# Problem requirements:
Take from the entries below the stretch from the line with "char $\ast$flag, Int32 default\+\_\+val)" through the line with "Consulte los graficos", and return it exactly, leaving the pictures out.

# Data extracts:

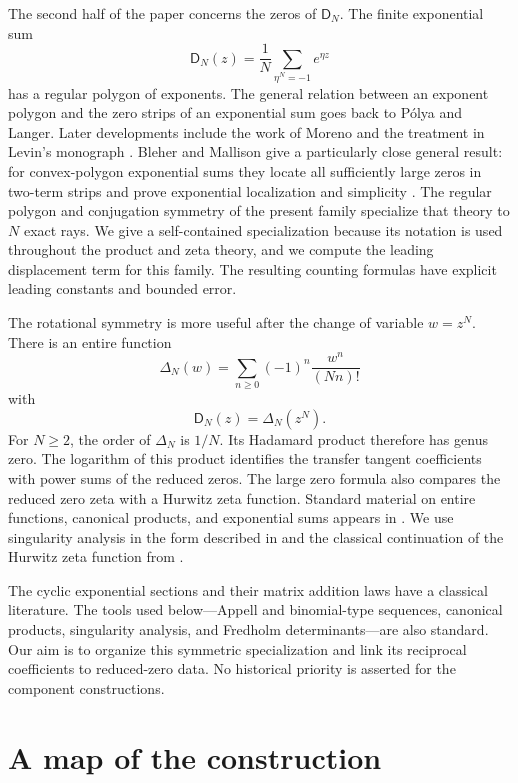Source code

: \documentclass[11pt]{article}
\theoremstyle{definition}
\theoremstyle{remark}
\newcommand{\Dfun}{\mathsf D}
\begin{document}
The second half of the paper concerns the zeros of $\Dfun_N$.  The finite exponential sum
\[
\Dfun_N(z)=\frac1N\sum_{\eta^N=-1}e^{\eta z}
\]
has a regular polygon of exponents.  The general relation between an exponent polygon and the zero strips of an exponential sum goes back to P\'olya and Langer.  Later developments include the work of Moreno and the treatment in Levin's monograph \cite{Polya1920,Langer1931,Moreno1973,Levin1980}. Bleher and Mallison give a particularly close general result: for convex-polygon exponential sums they locate all sufficiently large zeros in two-term strips and prove exponential localization and simplicity \cite{BleherMallison2006}. The regular polygon and conjugation symmetry of the present family specialize that theory to $N$ exact rays. We give a self-contained specialization because its notation is used throughout the product and zeta theory, and we compute the leading displacement term for this family. The resulting counting formulas have explicit leading constants and bounded error.

The rotational symmetry is more useful after the change of variable $w=z^N$.  There is an entire function
\[
\Delta_N(w)=\sum_{n\geq 0}(-1)^n\frac{w^n}{(Nn)!}
\]
with
\[
\Dfun_N(z)=\Delta_N(z^N).
\]
For $N\geq2$, the order of $\Delta_N$ is $1/N$.  Its Hadamard product therefore has genus zero.  The logarithm of this product identifies the transfer tangent coefficients with power sums of the reduced zeros.  The large zero formula also compares the reduced zero zeta with a Hurwitz zeta function.  Standard material on entire functions, canonical products, and exponential sums appears in \cite{Boas1954,Levin1980,Titchmarsh1939}.  We use singularity analysis in the form described in \cite{FlajoletSedgewick2009} and the classical continuation of the Hurwitz zeta function from \cite{Apostol1976}.

The cyclic exponential sections and their matrix addition laws have a
classical literature. The tools used below---Appell and binomial-type
sequences, canonical products, singularity analysis, and Fredholm
determinants---are also standard. Our aim is to organize this symmetric
specialization and link its reciprocal coefficients to reduced-zero data. No
historical priority is asserted for the component constructions.



\section{A map of the construction}\label{sec:map}
\end{document}
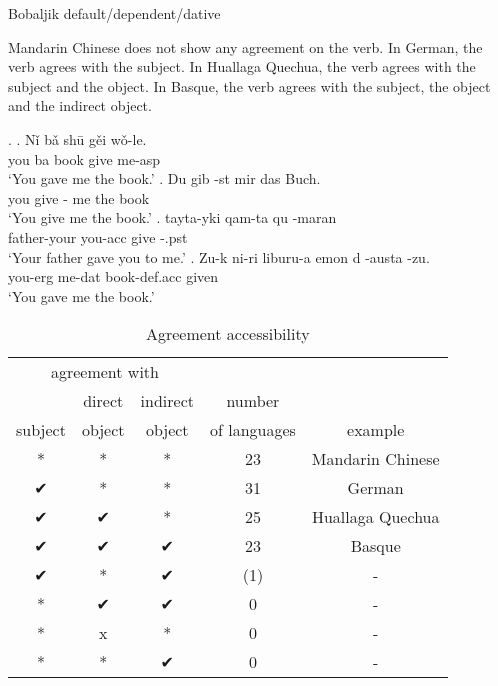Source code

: Bobaljik default/dependent/dative

Mandarin Chinese does not show any agreement on the verb. In German, the verb agrees with the subject. In Huallaga Quechua, the verb agrees with the subject and the object. In Basque, the verb agrees with the subject, the object and the indirect object.


\ex.
\ag. Nǐ bǎ shū gěi wǒ-le.\\
 you ba book give me-\ac{asp}\\
 `You gave me the book.' 
\bg. Du gib -st mir das Buch.\\
 you give - me the book\\
 `You give me the book.' 
\bg. tayta-yki qam-ta qu -maran\\
 father-your you-\ac{acc} give -.\ac{pst}\\
 `Your father gave you to me.' 
\bg. Zu-k ni-ri liburu-a emon d -austa -zu.\\
 you-\ac{erg} me-\ac{dat} book-\ac{def}.\ac{acc} given   \\
 `You gave me the book.' 

\begin{table}[H]
  \center
  \caption {Agreement accessibility}
    \begin{tabular}[t]{ccccc}
      \toprule
            \multicolumn{3}{c}{agreement with}
            &
          & \\
      \cmidrule{1-3}
            & direct
            & indirect
            & number
          & \\
            subject
            & object
            & object
            & of languages
          & example \\
      \cmidrule{1-3} \cmidrule{4-4} \cmidrule{5-5}
            *
            & *
            & *
            & 23
          & Mandarin Chinese \\
            ✔
            & *
            & *
            & 31
          & German \\
            ✔
            & ✔
            & *
            & 25
          & Huallaga Quechua \\
            ✔
            & ✔
            & ✔
            & 23
          & Basque \\
            ✔
            & *
            & ✔
            & (1)
          & - \\
            {*}
            & ✔
            & ✔
            & 0
          & - \\
            {*}
            & x
            & *
            & 0
          & - \\
            {*}
            & *
            & ✔
            & 0
          & - \\
      \bottomrule
    \end{tabular}
\end{table}



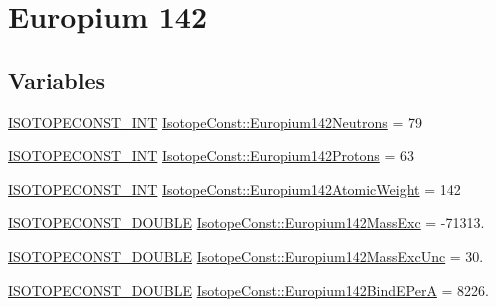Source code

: \hypertarget{group___isotope_const-_europium-_eu142}{}\section{Europium 142}
\label{group___isotope_const-_europium-_eu142}
\subsection*{Variables}
\begin{DoxyCompactItemize}
\item 
\mbox{\hyperlink{group___isotope_const-_macros_ga5f18360b3e99483a35c32d789e62621c}{I\+S\+O\+T\+O\+P\+E\+C\+O\+N\+S\+T\+\_\+\+I\+NT}} \mbox{\hyperlink{group___isotope_const-_europium-_eu142_gaae2d54c3364031b3f31add79a14a009b}{Isotope\+Const\+::\+Europium142\+Neutrons}} = 79
\item 
\mbox{\hyperlink{group___isotope_const-_macros_ga5f18360b3e99483a35c32d789e62621c}{I\+S\+O\+T\+O\+P\+E\+C\+O\+N\+S\+T\+\_\+\+I\+NT}} \mbox{\hyperlink{group___isotope_const-_europium-_eu142_ga305a0d1ac1489b83c707d825094afccd}{Isotope\+Const\+::\+Europium142\+Protons}} = 63
\item 
\mbox{\hyperlink{group___isotope_const-_macros_ga5f18360b3e99483a35c32d789e62621c}{I\+S\+O\+T\+O\+P\+E\+C\+O\+N\+S\+T\+\_\+\+I\+NT}} \mbox{\hyperlink{group___isotope_const-_europium-_eu142_ga86106d6a46dceef58f7110298a46e142}{Isotope\+Const\+::\+Europium142\+Atomic\+Weight}} = 142
\item 
\mbox{\hyperlink{group___isotope_const-_macros_ga8f45a7272ce02c0b4c65c44636ed719a}{I\+S\+O\+T\+O\+P\+E\+C\+O\+N\+S\+T\+\_\+\+D\+O\+U\+B\+LE}} \mbox{\hyperlink{group___isotope_const-_europium-_eu142_ga39f5b39ba1369d37ac1176b0777d9b10}{Isotope\+Const\+::\+Europium142\+Mass\+Exc}} = -\/71313.
\item 
\mbox{\hyperlink{group___isotope_const-_macros_ga8f45a7272ce02c0b4c65c44636ed719a}{I\+S\+O\+T\+O\+P\+E\+C\+O\+N\+S\+T\+\_\+\+D\+O\+U\+B\+LE}} \mbox{\hyperlink{group___isotope_const-_europium-_eu142_ga1e5456add7043cd37eb1a8893b965710}{Isotope\+Const\+::\+Europium142\+Mass\+Exc\+Unc}} = 30.
\item 
\mbox{\hyperlink{group___isotope_const-_macros_ga8f45a7272ce02c0b4c65c44636ed719a}{I\+S\+O\+T\+O\+P\+E\+C\+O\+N\+S\+T\+\_\+\+D\+O\+U\+B\+LE}} \mbox{\hyperlink{group___isotope_const-_europium-_eu142_ga02055365030ecb4e028ccd3c394f8ca9}{Isotope\+Const\+::\+Europium142\+Bind\+E\+PerA}} = 8226.
\item 

\end{DoxyCompactItemize}

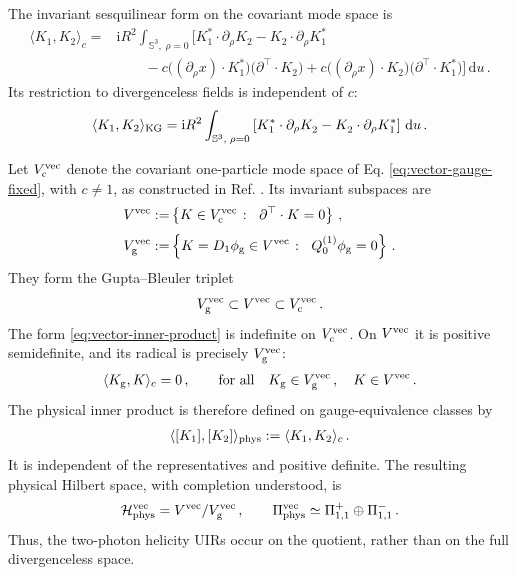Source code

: \documentclass{SciPost}
\begin{document}
The invariant sesquilinear form on the covariant mode space is \cite{takVec}
\begin{align}\label{eq:vector-inner-product}
    \langle K_1,K_2\rangle_c
    ={}&\mathrm{i}R^2
    \int_{\mathbb S^3,\;\rho=0}
    \Big[
        {K_1^\ast}\cdot\partial_\rho K^{}_2
        -K^{}_2\cdot\partial_\rho{K_1^\ast}
        \nonumber \\[3pt]
        &\qquad
        -c\bigl((\partial_\rho x)\cdot{K_1^\ast}\bigr)
          \bigl(\partial^{\top}\cdot K^{}_2\bigr)
        +c\bigl((\partial_\rho x)\cdot K^{}_2\bigr)
          \bigl(\partial^{\top}\cdot{K_1^\ast}\bigr)
    \Big]\,\mathrm{d}u \,.
\end{align}
Its restriction to divergenceless fields is independent of $c$:
\begin{align}
    \langle K_1,K_2\rangle_{\rm KG}
    =\mathrm{i}R^2
    \int_{\mathbb S^3,\;\rho=0}
    \left[
        {K_1^\ast}\cdot\partial_\rho K^{}_2
        -K^{}_2\cdot\partial_\rho{K_1^\ast}
    \right]\,\mathrm{d}u \,.
\end{align}

Let $V_{\rm c}^{\rm vec}$ denote the covariant one-particle mode space of Eq. \eqref{eq:vector-gauge-fixed}, with $c\neq1$, as constructed in Ref. \cite{takVec}. Its invariant subspaces are
\begin{align}
    V^{\rm vec}
    :=&
    \left\{
        K\in V_{\rm c}^{\rm vec}
        \;\colon\;\;
        \partial^{\top}\cdot K=0
    \right\} \,,
     \\[3pt]
    V_{\rm g}^{\rm vec}
    :=&
    \left\{
        K=D_1\phi_{\rm g}\in V^{\rm vec}
        \;\colon\;\;
        Q^{(1)}_0\phi_{\rm g}=0
    \right\} \,.
\end{align}
They form the Gupta--Bleuler triplet
\begin{align}
    V_{\rm g}^{\rm vec}
    \subset V^{\rm vec}
    \subset V_{\rm c}^{\rm vec} \,.
\end{align}
The form \eqref{eq:vector-inner-product} is indefinite on $V_{\rm c}^{\rm vec}$. On $V^{\rm vec}$ it is positive semidefinite, and its radical is precisely $V_{\rm g}^{\rm vec}$:
\begin{align}
    \langle K_{\rm g},K\rangle_c=0 \,,
    \qquad
    \text{for all}\quad
    K_{\rm g}\in V_{\rm g}^{\rm vec} \,,
    \quad K\in V^{\rm vec} \,.
\end{align}
The physical inner product is therefore defined on gauge-equivalence classes by
\begin{align}
    \langle[K_1],[K_2]\rangle_{\rm phys}
    :=\langle K_1,K_2\rangle_c \,.
\end{align}
It is independent of the representatives and positive definite. The resulting physical Hilbert space, with completion understood, is
\begin{align}
    {\cal H}_{\rm phys}^{\rm vec}
    =V^{\rm vec}/V_{\rm g}^{\rm vec} \,,
    \qquad
    \Pi_{\rm phys}^{\rm vec}
    \simeq\Pi_{1,1}^{+}\oplus\Pi_{1,1}^{-} \,.
\end{align}
Thus, the two-photon helicity UIRs occur on the quotient, rather than on the full divergenceless space.
\end{document}
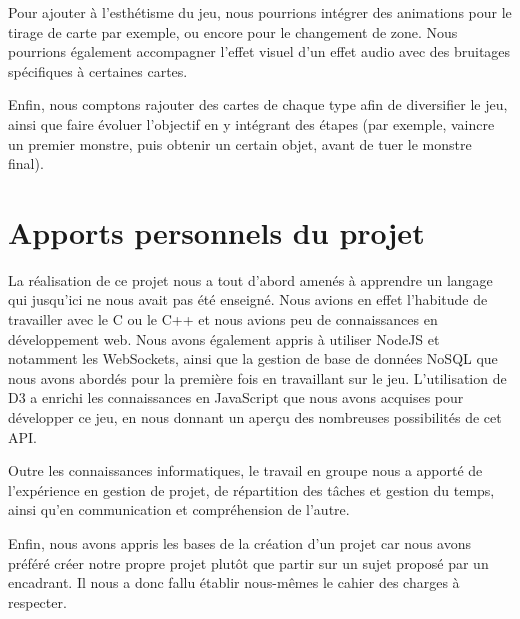 \documentclass[12pt]{report}
\begin{document}
  Pour ajouter à l'esthétisme du jeu, nous pourrions intégrer des animations pour le tirage de carte par exemple, ou encore pour le changement de zone. Nous pourrions également accompagner l'effet visuel d'un effet audio avec des bruitages spécifiques à certaines cartes.

  Enfin, nous comptons rajouter des cartes de chaque type afin de diversifier le jeu, ainsi que faire évoluer l'objectif en y intégrant des étapes (par exemple, vaincre un premier monstre, puis obtenir un certain objet, avant de tuer le monstre final).

  \section*{Apports personnels du projet}
  La réalisation de ce projet nous a tout d'abord amenés à apprendre un langage qui jusqu'ici ne nous avait pas été enseigné. Nous avions en effet l'habitude de travailler avec le C ou le C++ et nous avions peu de connaissances en développement web. Nous avons également appris à utiliser NodeJS et notamment les WebSockets, ainsi que la gestion de base de données NoSQL que nous avons abordés pour la première fois en travaillant sur le jeu. L'utilisation de D3 a enrichi les connaissances en JavaScript que nous avons acquises pour développer ce jeu, en nous donnant un aperçu des nombreuses possibilités de cet API.

  Outre les connaissances informatiques, le travail en groupe nous a apporté de l'expérience en gestion de projet, de répartition des tâches et gestion du temps, ainsi qu'en communication et compréhension de l'autre.

  Enfin, nous avons appris les bases de la création d'un projet car nous avons préféré créer notre propre projet plutôt que partir sur un sujet proposé par un encadrant. Il nous a donc fallu établir nous-mêmes le cahier des charges à respecter.
\end{document}
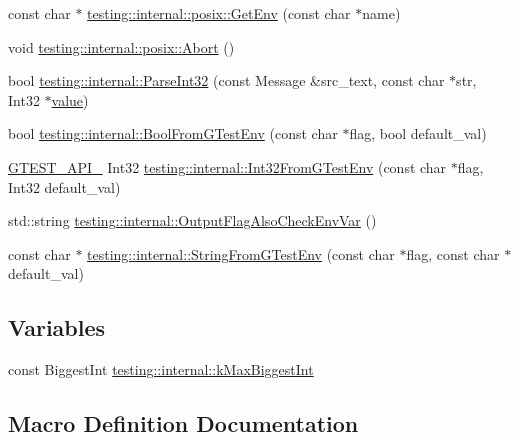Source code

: \begin{DoxyCompactItemize}
const char $\ast$ \mbox{\hyperlink{namespacetesting_1_1internal_1_1posix_aa78973d3f7aa4efd24742b0537c8cd50}{testing\+::internal\+::posix\+::\+Get\+Env}} (const char $\ast$name)
\item 
void \mbox{\hyperlink{namespacetesting_1_1internal_1_1posix_a69b8278c59359dd6a6f941b4643db9fb}{testing\+::internal\+::posix\+::\+Abort}} ()
\item 
bool \mbox{\hyperlink{namespacetesting_1_1internal_ac06fc81336a3d80755f4020d34321766}{testing\+::internal\+::\+Parse\+Int32}} (const Message \&src\+\_\+text, const char $\ast$str, Int32 $\ast$\mbox{\hyperlink{_obj__test_2lib_2googletest-master_2googlemock_2test_2gmock-matchers__test_8cc_a337b8a670efc0b086ad3af163f3121b6}{value}})
\item 
bool \mbox{\hyperlink{namespacetesting_1_1internal_a67132cdce23fb71b6c38ee34ef81eb4c}{testing\+::internal\+::\+Bool\+From\+G\+Test\+Env}} (const char $\ast$flag, bool default\+\_\+val)
\item 
\mbox{\hyperlink{_obj__test_2lib_2googletest-release-1_88_81_2googletest_2include_2gtest_2internal_2gtest-port_8h_aa73be6f0ba4a7456180a94904ce17790}{G\+T\+E\+S\+T\+\_\+\+A\+P\+I\+\_\+}} Int32 \mbox{\hyperlink{namespacetesting_1_1internal_a0f7e728793f9e6cb0aa2b69eaa468bf3}{testing\+::internal\+::\+Int32\+From\+G\+Test\+Env}} (const char $\ast$flag, Int32 default\+\_\+val)
\item 
std\+::string \mbox{\hyperlink{namespacetesting_1_1internal_a0c793c6d84760d900299916c077a1af4}{testing\+::internal\+::\+Output\+Flag\+Also\+Check\+Env\+Var}} ()
\item 
const char $\ast$ \mbox{\hyperlink{namespacetesting_1_1internal_a7ed785df46a339403b0f749d3a879201}{testing\+::internal\+::\+String\+From\+G\+Test\+Env}} (const char $\ast$flag, const char $\ast$default\+\_\+val)
\end{DoxyCompactItemize}
\subsection*{Variables}
\begin{DoxyCompactItemize}
\item 
const Biggest\+Int \mbox{\hyperlink{namespacetesting_1_1internal_ad901880198832bc166d2493096b451f7}{testing\+::internal\+::k\+Max\+Biggest\+Int}}
\end{DoxyCompactItemize}


\subsection{Macro Definition Documentation}
\mbox{\label{googletest-master_2googletest_2include_2gtest_2internal_2gtest-port_8h_ab389953fc1f7e4efae30d182a0e0a13b}} 
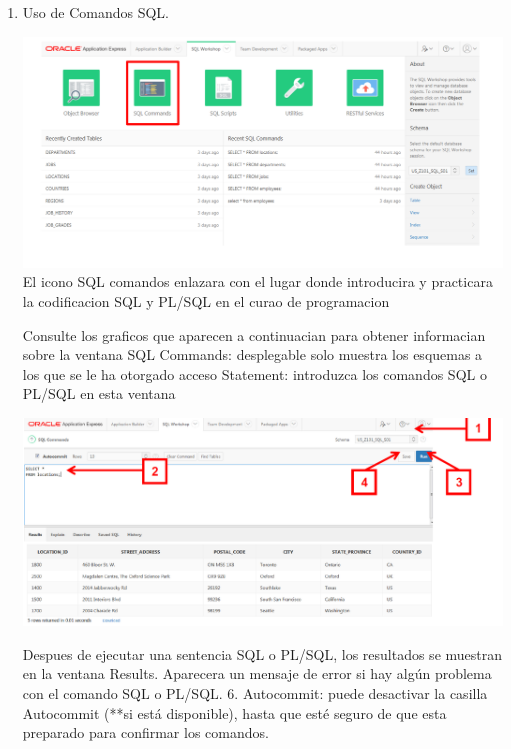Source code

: \documentclass[12pt,letterpaper]{article}
\begin{document}
\begin{enumerate}[1.]
    
    
    
    \item Uso de Comandos SQL.
    
    
    \includegraphics[width=15cm]{./carolinaImagen/imagen6.png}
     El icono SQL comandos enlazara con el lugar donde introducira y practicara la codificacion SQL y PL/SQL en el curao de programacion 
      
 
      
      
      
      
      \newpage
      
Consulte los graficos que aparecen a continuacian para obtener informacian sobre la ventana SQL Commands:
 desplegable solo muestra los esquemas a los que se le ha otorgado acceso
Statement: introduzca los comandos SQL o PL/SQL en esta ventana

      \includegraphics[width=15cm]{./carolinaImagen/imagen7.png}
      
      
      
      
     Despues de ejecutar una sentencia SQL o PL/SQL, los resultados se muestran en la ventana Results. Aparecera un mensaje de error si hay algún problema con el comando SQL o PL/SQL.
6. Autocommit: puede desactivar la casilla Autocommit (**si está disponible), hasta que esté seguro de que esta preparado para confirmar los comandos.     
        

\end{enumerate}
\end{document}
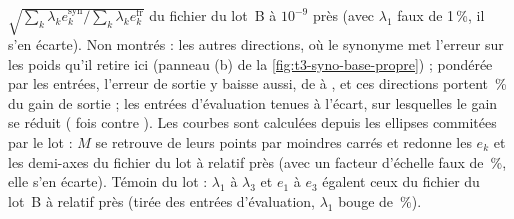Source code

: {$\sqrt{\sum_k\lambda_k e_k^{\mathrm{syn}}/\sum_k\lambda_k e_k^{\mathrm{fr}}}$ du fichier du lot~B à $10^{-9}$ près
(avec $\lambda_1$ faux de 1\,\%, il s'en écarte). Non montrés : les \LatNuageAutresDirections{} autres directions, où le
synonyme met l'erreur sur les poids qu'il retire ici (panneau (b) de la \cref{fig:t3-syno-base-propre}) ; pondérée par les entrées, l'erreur de
sortie y baisse aussi, de \LatNuageAutresF{} à \LatNuageAutresS, et ces directions portent \LatNuageAutresPartGain\,\%
du gain de sortie ; les entrées d'évaluation tenues à l'écart, sur lesquelles le
gain se réduit (\LatSpecEvalRapport{} fois contre \LatSpecCalibRapport). Les courbes sont calculées depuis les
ellipses commitées par le lot : $M$ se retrouve de leurs \LatNuageEllipsePoints{} points par moindres carrés et redonne les $e_k$ et les
demi-axes du fichier du lot à \LatNuageAppuiTemoin{} relatif près (avec un facteur d'échelle faux de \LatNuageCasseF\,\%, elle s'en
écarte). Témoin du lot : $\lambda_1$ à $\lambda_3$ et $e_1$ à $e_3$ égalent ceux du fichier du lot~B à
\LatNuageTemoin{} relatif près (tirée des entrées d'évaluation, $\lambda_1$ bouge de \LatNuageCassure\,\%).}
\fi
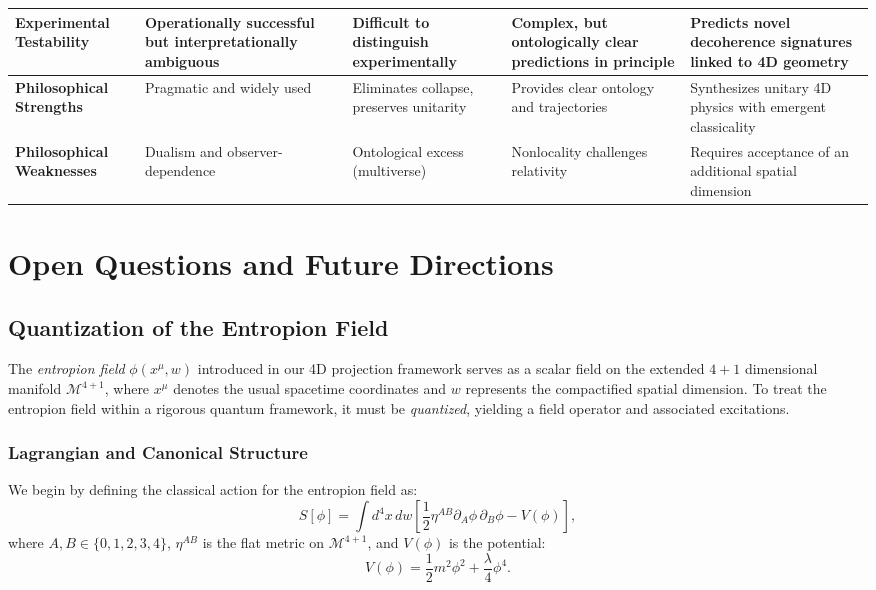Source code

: \documentclass[12pt]{article}
\begin{document}
\begin{table}[ht]
{\begin{tabular}{|p{4cm}|p{3.5cm}|p{3.5cm}|p{3.5cm}|p{4cm}|}
\hline
\textbf{Experimental Testability} & Operationally successful but interpretationally ambiguous & Difficult to distinguish experimentally & Complex, but ontologically clear predictions in principle & Predicts novel decoherence signatures linked to 4D geometry \\
\hline
\textbf{Philosophical Strengths} & Pragmatic and widely used & Eliminates collapse, preserves unitarity & Provides clear ontology and trajectories & Synthesizes unitary 4D physics with emergent classicality \\
\hline
\textbf{Philosophical Weaknesses} & Dualism and observer-dependence & Ontological excess (multiverse) & Nonlocality challenges relativity & Requires acceptance of an additional spatial dimension \\
\hline
\end{tabular}%
}
\end{table}



\section{Open Questions and Future Directions}

\subsection{Quantization of the Entropion Field}

The \emph{entropion field} $\phi(x^\mu, w)$ introduced in our 4D projection framework serves as a scalar field on the extended \(4+1\) dimensional manifold \( \mathcal{M}^{4+1} \), where \( x^\mu \) denotes the usual spacetime coordinates and \( w \) represents the compactified spatial dimension. To treat the entropion field within a rigorous quantum framework, it must be \emph{quantized}, yielding a field operator and associated excitations.

\subsubsection*{Lagrangian and Canonical Structure}

We begin by defining the classical action for the entropion field as:
\begin{equation}
S[\phi] = \int d^4x \, dw \left[ \frac{1}{2} \eta^{AB} \partial_A \phi \, \partial_B \phi - V(\phi) \right],
\label{eq:entropion_action}
\end{equation}
where \( A, B \in \{0,1,2,3,4\} \), \( \eta^{AB} \) is the flat metric on \( \mathcal{M}^{4+1} \), and \( V(\phi) \) is the potential:
\begin{equation}
V(\phi) = \frac{1}{2} m^2 \phi^2 + \frac{\lambda}{4} \phi^4.
\label{eq:entropion_potential}
\end{equation}
\end{document}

# Your solution:
\mbox{\hyperlink{_obj__test_2lib_2googletest-release-1_88_81_2googletest_2include_2gtest_2internal_2gtest-port_8h_aa73be6f0ba4a7456180a94904ce17790}{G\+T\+E\+S\+T\+\_\+\+A\+P\+I\+\_\+}} Int32 \mbox{\hyperlink{namespacetesting_1_1internal_a0f7e728793f9e6cb0aa2b69eaa468bf3}{testing\+::internal\+::\+Int32\+From\+G\+Test\+Env}} (const char $\ast$flag, Int32 default\+\_\+val)
\item 
std\+::string \mbox{\hyperlink{namespacetesting_1_1internal_a0c793c6d84760d900299916c077a1af4}{testing\+::internal\+::\+Output\+Flag\+Also\+Check\+Env\+Var}} ()
\item 
const char $\ast$ \mbox{\hyperlink{namespacetesting_1_1internal_a7ed785df46a339403b0f749d3a879201}{testing\+::internal\+::\+String\+From\+G\+Test\+Env}} (const char $\ast$flag, const char $\ast$default\+\_\+val)
\end{DoxyCompactItemize}
\subsection*{Variables}
\begin{DoxyCompactItemize}
\item 
const Biggest\+Int \mbox{\hyperlink{namespacetesting_1_1internal_ad901880198832bc166d2493096b451f7}{testing\+::internal\+::k\+Max\+Biggest\+Int}}
\end{DoxyCompactItemize}


\subsection{Macro Definition Documentation}
\mbox{\label{googletest-master_2googletest_2include_2gtest_2internal_2gtest-port_8h_ab389953fc1f7e4efae30d182a0e0a13b}} 
Source code

: \documentclass[12pt,letterpaper]{article}
\begin{document}
\begin{enumerate}[1.]
    
    
    
    \item Uso de Comandos SQL.
    
    
    \includegraphics[width=15cm]{./carolinaImagen/imagen6.png}
     El icono SQL comandos enlazara con el lugar donde introducira y practicara la codificacion SQL y PL/SQL en el curao de programacion 
      
 
      
      
      
      
      \newpage
      
Consulte los graficos que aparecen a continuacian para obtener informacian sobre la ventana SQL Commands:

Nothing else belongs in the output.